Fourthly, there is a lack of commercial Q-ICG systems. This lack of industry-supported FA systems with Q-ICG options may be a consequence of legal concerns regarding their accountability for clinical decisions based on their Q-ICG systems. Fortunately, it seems that these concerns have been put to rest as newly developed FA systems do support intraoperative Q-ICG: SPY-Elite® [46] and VisionSense® [47]. However, these systems still only employ intensity parameters. Thus, we urge manufactures of FA systems to incorporate a method for easy and intuitive intraoperative Q-ICG measurement of inflow parameters. A final challenge is that some surgeons believe that surgical experience and the naked human eye are superior to technology-based techniques for perfusion assessment [48]. However, evidence suggests that surgeons assisted by a Q-ICG system can identify anastomotic sites with superior perfusion compared with unassisted surgeons [40, 49]. Furthermore, intraoperative Q-ICG might be more assessable than some surgeons believe, as it was found that a real-time intraoperative Q-ICG with a plug-in device was both feasible and had an excellent usability score during gastroesophageal resection [50].

Limitations

A limitation of this review is that only 2 of 13 studies [25, 31] performed intraoperative Q-ICG. Hence, it was not possible to directly compare Q-ICG with V-ICG or traditional perfusion assessment. However, intraoperative Q-ICG has been shown to increase sensitivity and specificity, positive and negative predictive values compared with V-ICG and traditional perfusion assessment for identifying ischemic bowel [51]. Furthermore, while unfortunate that only a few studies utilized intraoperative Q-ICG, the focus of this review was to identify the determining factors for whether Q-ICG does reflect clinical endpoints.

Another limitation was the heterogeneity between the studies with regards to the patient population, surgical procedures, ICG methodology, Q-ICG parameters, and endpoints. This is reflected in the bias evaluation, where only four of 13 studies achieved a high level of evidence (Table 2). Furthermore, most of the studies had relatively small patient populations, and only three studies included a historical control cohort [24, 30, 32]. No RTC studies were present, and only one study performed propensity matching to ensure that the historical cohort and the V-ICG cohort were comparable [32]. Propensity matching had a substantial impact on the difference in AL rate between V-ICG patients and the control cohort (AL rate in control cohort 6.9% before matching and 14.7% following matching).

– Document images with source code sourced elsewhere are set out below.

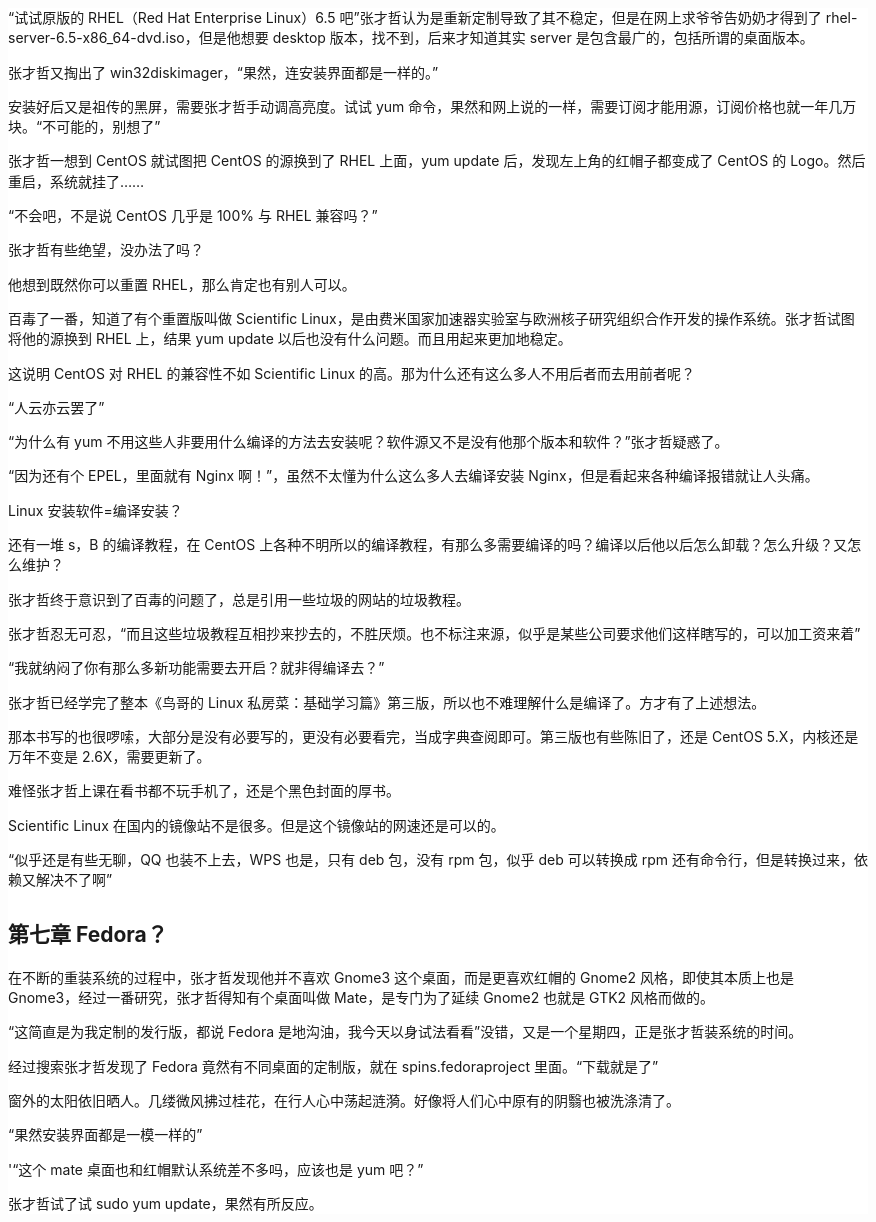 “试试原版的 RHEL（Red Hat Enterprise Linux）6.5 吧”张才哲认为是重新定制导致了其不稳定，但是在网上求爷爷告奶奶才得到了 rhel-server-6.5-x86_64-dvd.iso，但是他想要 desktop 版本，找不到，后来才知道其实 server 是包含最广的，包括所谓的桌面版本。

张才哲又掏出了 win32diskimager，“果然，连安装界面都是一样的。”

安装好后又是祖传的黑屏，需要张才哲手动调高亮度。试试 yum 命令，果然和网上说的一样，需要订阅才能用源，订阅价格也就一年几万块。“不可能的，别想了”

张才哲一想到 CentOS 就试图把 CentOS 的源换到了 RHEL 上面，yum update 后，发现左上角的红帽子都变成了 CentOS 的 Logo。然后重启，系统就挂了……

“不会吧，不是说 CentOS 几乎是 100% 与 RHEL 兼容吗？”

张才哲有些绝望，没办法了吗？

他想到既然你可以重置 RHEL，那么肯定也有别人可以。

百毒了一番，知道了有个重置版叫做 Scientific Linux，是由费米国家加速器实验室与欧洲核子研究组织合作开发的操作系统。张才哲试图将他的源换到 RHEL 上，结果 yum update 以后也没有什么问题。而且用起来更加地稳定。

这说明 CentOS 对 RHEL 的兼容性不如 Scientific Linux 的高。那为什么还有这么多人不用后者而去用前者呢？

“人云亦云罢了”

“为什么有 yum 不用这些人非要用什么编译的方法去安装呢？软件源又不是没有他那个版本和软件？”张才哲疑惑了。

“因为还有个 EPEL，里面就有 Nginx 啊！”，虽然不太懂为什么这么多人去编译安装 Nginx，但是看起来各种编译报错就让人头痛。

Linux 安装软件=编译安装？

还有一堆 s，B 的编译教程，在 CentOS 上各种不明所以的编译教程，有那么多需要编译的吗？编译以后他以后怎么卸载？怎么升级？又怎么维护？

张才哲终于意识到了百毒的问题了，总是引用一些垃圾的网站的垃圾教程。

张才哲忍无可忍，“而且这些垃圾教程互相抄来抄去的，不胜厌烦。也不标注来源，似乎是某些公司要求他们这样瞎写的，可以加工资来着”

“我就纳闷了你有那么多新功能需要去开启？就非得编译去？”

张才哲已经学完了整本《鸟哥的 Linux 私房菜：基础学习篇》第三版，所以也不难理解什么是编译了。方才有了上述想法。

那本书写的也很啰嗦，大部分是没有必要写的，更没有必要看完，当成字典查阅即可。第三版也有些陈旧了，还是 CentOS 5.X，内核还是万年不变是 2.6X，需要更新了。

难怪张才哲上课在看书都不玩手机了，还是个黑色封面的厚书。

Scientific Linux 在国内的镜像站不是很多。但是这个镜像站的网速还是可以的。

“似乎还是有些无聊，QQ 也装不上去，WPS 也是，只有 deb 包，没有 rpm 包，似乎 deb 可以转换成 rpm 还有命令行，但是转换过来，依赖又解决不了啊”

## 第七章 Fedora？

在不断的重装系统的过程中，张才哲发现他并不喜欢 Gnome3 这个桌面，而是更喜欢红帽的 Gnome2 风格，即使其本质上也是 Gnome3，经过一番研究，张才哲得知有个桌面叫做 Mate，是专门为了延续 Gnome2 也就是 GTK2 风格而做的。

“这简直是为我定制的发行版，都说 Fedora 是地沟油，我今天以身试法看看”没错，又是一个星期四，正是张才哲装系统的时间。

经过搜索张才哲发现了 Fedora 竟然有不同桌面的定制版，就在 spins.fedoraproject 里面。“下载就是了”

窗外的太阳依旧晒人。几缕微风拂过桂花，在行人心中荡起涟漪。好像将人们心中原有的阴翳也被洗涤清了。

“果然安装界面都是一模一样的”

'“这个 mate 桌面也和红帽默认系统差不多吗，应该也是 yum 吧？”

张才哲试了试 sudo yum update，果然有所反应。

Q-ICG measurements were only repeated in two studies following re-resection in the studies looking et al. rates [29, 30]. Consequently, re-resected patients brought false Q-ICG values into the analysis of the AL rates, thus introducing bias. Finally, all included studies only looked at the arterial phase of perfusion. When dividing the mesentery, the venous outflow may also be impaired, leading to venous congestion, which also may contribute to poor anastomotic healing [52].

This comprehensive list of biases and differences between studies is a global challenge for fluorescence angiography during surgery. A recent meta-analysis exploring V-ICG in colorectal cancer reported similar results with a moderate level of bias and an intrinsic heterogeneity between the studies [53]. Ultimately, the authors believe that this heterogeneity is a consequence of the lack of a gold standard within the field of fluorescence angiography.

Conclusion

The results, while heterogenous, all seem to point in the same direction. Q-ICG parameters based only on fluorescence intensity parameters (Fmax and R-Fmax) are unstable and do not reflect clinical endpoints. In contrast, the inflow parameters (ttp, slp, T0, and t1/2max) are resilient to much of the variance that occurs when performing Q-ICG. The inflow parameters also correlate better with perfusion in animal models and have a stronger association with clinical endpoints. Regarding the Q-ICG methodology, we recommend that future studies utilize a body-mass-adjusted ICG administration and a fixated camera setup. We believe that standardization of the methodology is necessary to establish a gold standard within the field of Q-ICG.